A fama de Mojica nos EUA ainda existe ou o Coffin Joe já foi esquecido por lá?
AB: Claro que existe, tanto que Tim Burton veio ao Brasil e só queria duas coisas: ver o Carnaval e conhecer Coffin Joe.
Filmes e romances de gênero costumam ser vistos como "menores" por parte da crítica - e Mojica, com seus filmes de terror extravagantes, foi vítima desse preconceito. Por que isso é um erro?
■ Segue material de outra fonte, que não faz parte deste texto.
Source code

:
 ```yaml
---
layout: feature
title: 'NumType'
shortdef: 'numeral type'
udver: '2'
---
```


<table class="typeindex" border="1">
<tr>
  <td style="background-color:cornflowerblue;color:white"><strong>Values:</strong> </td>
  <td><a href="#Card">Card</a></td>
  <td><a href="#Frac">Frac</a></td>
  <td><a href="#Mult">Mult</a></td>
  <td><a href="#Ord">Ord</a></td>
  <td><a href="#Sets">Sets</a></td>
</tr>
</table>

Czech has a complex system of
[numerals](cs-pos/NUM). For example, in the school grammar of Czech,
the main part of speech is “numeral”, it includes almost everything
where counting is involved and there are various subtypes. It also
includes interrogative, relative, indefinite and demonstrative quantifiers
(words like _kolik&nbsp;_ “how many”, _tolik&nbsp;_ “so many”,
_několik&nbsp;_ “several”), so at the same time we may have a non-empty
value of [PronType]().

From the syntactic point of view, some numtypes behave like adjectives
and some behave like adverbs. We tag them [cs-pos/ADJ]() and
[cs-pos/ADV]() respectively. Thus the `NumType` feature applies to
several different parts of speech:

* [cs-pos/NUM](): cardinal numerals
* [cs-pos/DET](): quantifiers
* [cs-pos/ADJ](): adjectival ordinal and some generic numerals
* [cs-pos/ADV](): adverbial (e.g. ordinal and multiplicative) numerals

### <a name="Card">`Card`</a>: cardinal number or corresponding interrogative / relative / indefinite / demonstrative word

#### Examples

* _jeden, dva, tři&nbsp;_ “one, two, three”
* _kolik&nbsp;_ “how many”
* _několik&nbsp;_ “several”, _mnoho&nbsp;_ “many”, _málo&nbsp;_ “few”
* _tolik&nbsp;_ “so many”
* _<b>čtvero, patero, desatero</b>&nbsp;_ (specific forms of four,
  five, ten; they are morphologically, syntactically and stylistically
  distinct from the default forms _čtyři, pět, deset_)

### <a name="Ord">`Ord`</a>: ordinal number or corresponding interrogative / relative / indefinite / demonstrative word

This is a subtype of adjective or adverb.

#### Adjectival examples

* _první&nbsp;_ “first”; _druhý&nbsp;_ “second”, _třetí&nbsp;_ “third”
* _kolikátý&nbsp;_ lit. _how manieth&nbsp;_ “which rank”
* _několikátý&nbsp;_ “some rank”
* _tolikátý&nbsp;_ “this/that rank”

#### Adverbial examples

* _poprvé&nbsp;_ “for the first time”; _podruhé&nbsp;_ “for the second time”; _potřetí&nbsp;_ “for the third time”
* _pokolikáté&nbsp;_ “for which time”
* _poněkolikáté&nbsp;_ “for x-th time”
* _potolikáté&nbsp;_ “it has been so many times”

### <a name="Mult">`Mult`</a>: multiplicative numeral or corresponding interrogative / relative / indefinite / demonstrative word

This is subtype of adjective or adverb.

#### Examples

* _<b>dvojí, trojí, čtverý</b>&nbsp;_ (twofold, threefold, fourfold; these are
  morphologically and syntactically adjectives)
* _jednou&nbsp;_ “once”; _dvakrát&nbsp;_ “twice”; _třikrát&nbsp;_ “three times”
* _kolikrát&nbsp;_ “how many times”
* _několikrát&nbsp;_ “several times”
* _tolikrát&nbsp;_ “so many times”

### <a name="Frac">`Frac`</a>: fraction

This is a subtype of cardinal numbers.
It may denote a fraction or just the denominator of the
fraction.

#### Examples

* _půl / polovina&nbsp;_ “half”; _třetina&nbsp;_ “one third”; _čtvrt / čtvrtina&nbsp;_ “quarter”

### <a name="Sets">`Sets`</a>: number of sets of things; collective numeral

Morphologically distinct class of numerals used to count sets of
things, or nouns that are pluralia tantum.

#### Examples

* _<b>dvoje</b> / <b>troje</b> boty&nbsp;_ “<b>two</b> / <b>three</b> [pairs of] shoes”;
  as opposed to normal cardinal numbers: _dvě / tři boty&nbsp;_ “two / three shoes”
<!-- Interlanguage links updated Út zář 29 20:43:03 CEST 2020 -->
AB: Acho que a história do cinema está cheia de exemplos de filmes de terror que viraram clássicos, do “Nosferatu” de Murnau às histórias de Drácula e Frankenstein produzidas pela Universal nos anos 30. O cinema noir americano tem muito de mistério também. Reduzir a importância de um gênero é uma besteira, seria como dizer que Edgar Allan Poe era mau escritor ou que Goya era um pintor vagabundo.
Mojica é o maior cineasta do Brasil?
AB: Perguntas assim são muito pessoais, mas, na minha opinião e para meu gosto, ele é o maior cineasta que o Brasil já teve. Não conheço um filme brasileiro tão forte, transgressor e impressionante quanto “Ritual dos Sádicos / Despertar da Besta”.
Bonus-track: Sei que não estamos no seu blog e vc responde se quiser, mas off-topic: Barulho vai ser relançado? Quando? Muito obrigado.
AB: Vai sim, pela Darkside. Não sei se em 2016 ou ano que vem. Estou lançando pela mesma editora a biografia do João Gordo, que deve sair em agosto.